What you need to ask yourself before you begin, is why you want to self publish. No really, why?
Knowing why you want to self publish will get you through the difficult times. Self publishing is a long and difficult process, and while it can be incredibly rewarding, establishing your intentions early one will help you nagivate this huge industry.
When Guy Kawaski, from Author Publisher Entrepreneur was interviewed about why people self publish, he had this to say. ‘If you’re writing a book simply as a means to an end – to get rich, or to get the word out about your expertise, or to attract more consulting or coaching business – forget it. Stop what you’re doing right now. If you’re thinking just about what you can get out of it, you’re probably writing a “crappy” book (Guy’s word), and your “crap” will be forever immortalized in black and white. Something you definitely don’t want. (2)
Karen Andrews from Misc Mum was in the process of sending her children’s fiction to publishers when she decided to self publish instead. ‘Bugger it, I’ll do it!’ She had a feeling it would work and took the risk. She admits it was a big risk, deciding to use her personal savings to fund the project. ‘The whole process took about a month,’ she says, ‘Employing an illustrator, getting a professional logo and learning about the business. She ‘took a risk and it paid off.’ (1)
IT TAKES A COMMUNITY TO RAISE A WRITER
Andrews told the audience at The Emerging Writers Festival, Melbourne, that deciding to self publish was scary. ‘It is a daunting spot to be in when you are deciding what to do, but you have to back yourself.’
When Andrews added that, ‘the best advice I can give you is to not do it all your self,’ the other panelists nodded in agreement. Getting professional help is the difference between people connecting with your work and it looking like a big piece of crap.
DIFFERENCE BETWEEN PROFESSIONALISM AND COMMERCIALISM
Putting your best work forward does not mean you need to sell out.

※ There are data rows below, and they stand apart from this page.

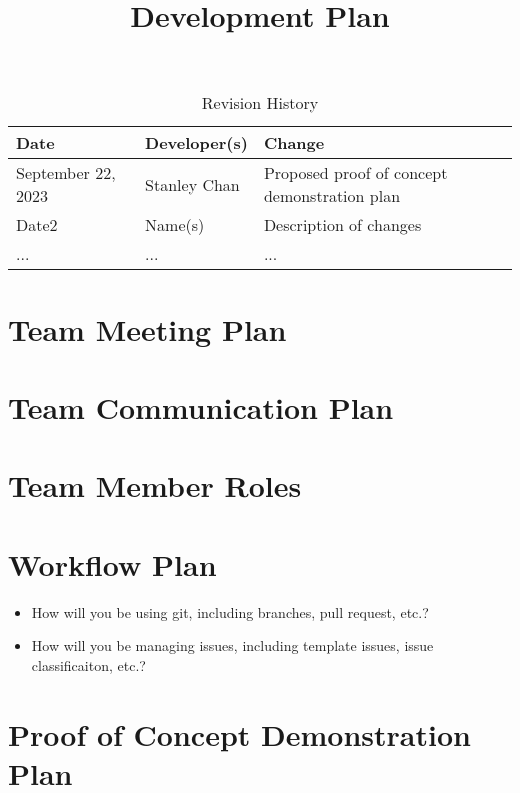 \documentclass{article}
\title{Development Plan\\\progname}
\author{\authname}
\date{}
\begin{document}
\maketitle

\begin{table}[hp]
\caption{Revision History} \label{TblRevisionHistory}
\begin{tabularx}{\textwidth}{llX}
\toprule
\textbf{Date} & \textbf{Developer(s)} & \textbf{Change}\\
\midrule
September 22, 2023 & Stanley Chan & Proposed proof of concept demonstration plan\\
Date2 & Name(s) & Description of changes\\
... & ... & ...\\
\bottomrule
\end{tabularx}
\end{table}


\section{Team Meeting Plan}

\section{Team Communication Plan}

\section{Team Member Roles}

\section{Workflow Plan}

\begin{itemize}
	\item How will you be using git, including branches, pull request, etc.?
	\item How will you be managing issues, including template issues, issue
	classificaiton, etc.?
\end{itemize}

\section{Proof of Concept Demonstration Plan}
\end{document}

When you are self publishing, seek the advice and services of professionals through every step of the way.
Self Publishing does not mean ‘Free Publishing.’
When Torre DeRoche decided to self publish, she set about educating herself. What she learnt very early on was that she really needed to build an audience first. She was told that publishers weren’t publishing memoirs ‘at the moment’ decided to do it herself.
DeRoche learnt all she could about self publishing, seeking professionals to edit and review her work. As a professional designer she was able to do a lot of the graphic work herself. DeRoche told the crowd at the Emerging Writers Festival that she spent a lot of time making her book into a product that she was proud of. She focused on the art work, book design, packaging and overall image of the book.
She als0 learnt how to build a community online. DeRoche started her own blog The Fearful Adventurer and got very involve in social media. She spoke about her book on Facebook and Twittter as @fearfulgirl – ‘I was obsessed.’ (3)
For more information on Building an Audience online Check out Self Publishing 202 – Marketing.
WRITE THE DAM BOOK!
The most important process in the whole process is to actually write the dam book. This is very crucial. Write it! Make sure you have something that you believe in and that you are proud of; it will make marketing and advertising your self published work a lot easier.
NAME THE DAM BOOK
Think about what you want to call your book, then Google it. Check if there are other books with the same name. You might be surprised. Type your potential book name into Amazon and talk to your friends about the draft title.
If there are already a number of books (or 21 books on the first page of Amazon) called ‘Hope’ then consider calling your book something else. It is hard enough to sell an original novel with an original title. You will be making your life very difficult if you are going to use a title that is taken. You will be at the bottom of the search results on Amazon and you will rank on page 5 of Google search results. The website Domain name for that book title will probably be taken. The back link profile online for that title will be directed to other peoples books.
You may confuse any potential readers send them off to by someone else’s work by mistake.
Also – Dont make your title difficult to spell, remember or pronounce. Word of mouth marketing for novels is very important. My mother always tells me about the books she reads and my friends and I discuss what we are reading when we chat. If I dont feel comfortable with the pronunciation then I tend to mumble it. If you want to call your book ‘We are one.‘ Don’t spell it …. ‘Oui R won‘. Things that are hard to find – Are hard to find.
Quick tip – Don’t use the word Lavender, Love or Time – they are taken.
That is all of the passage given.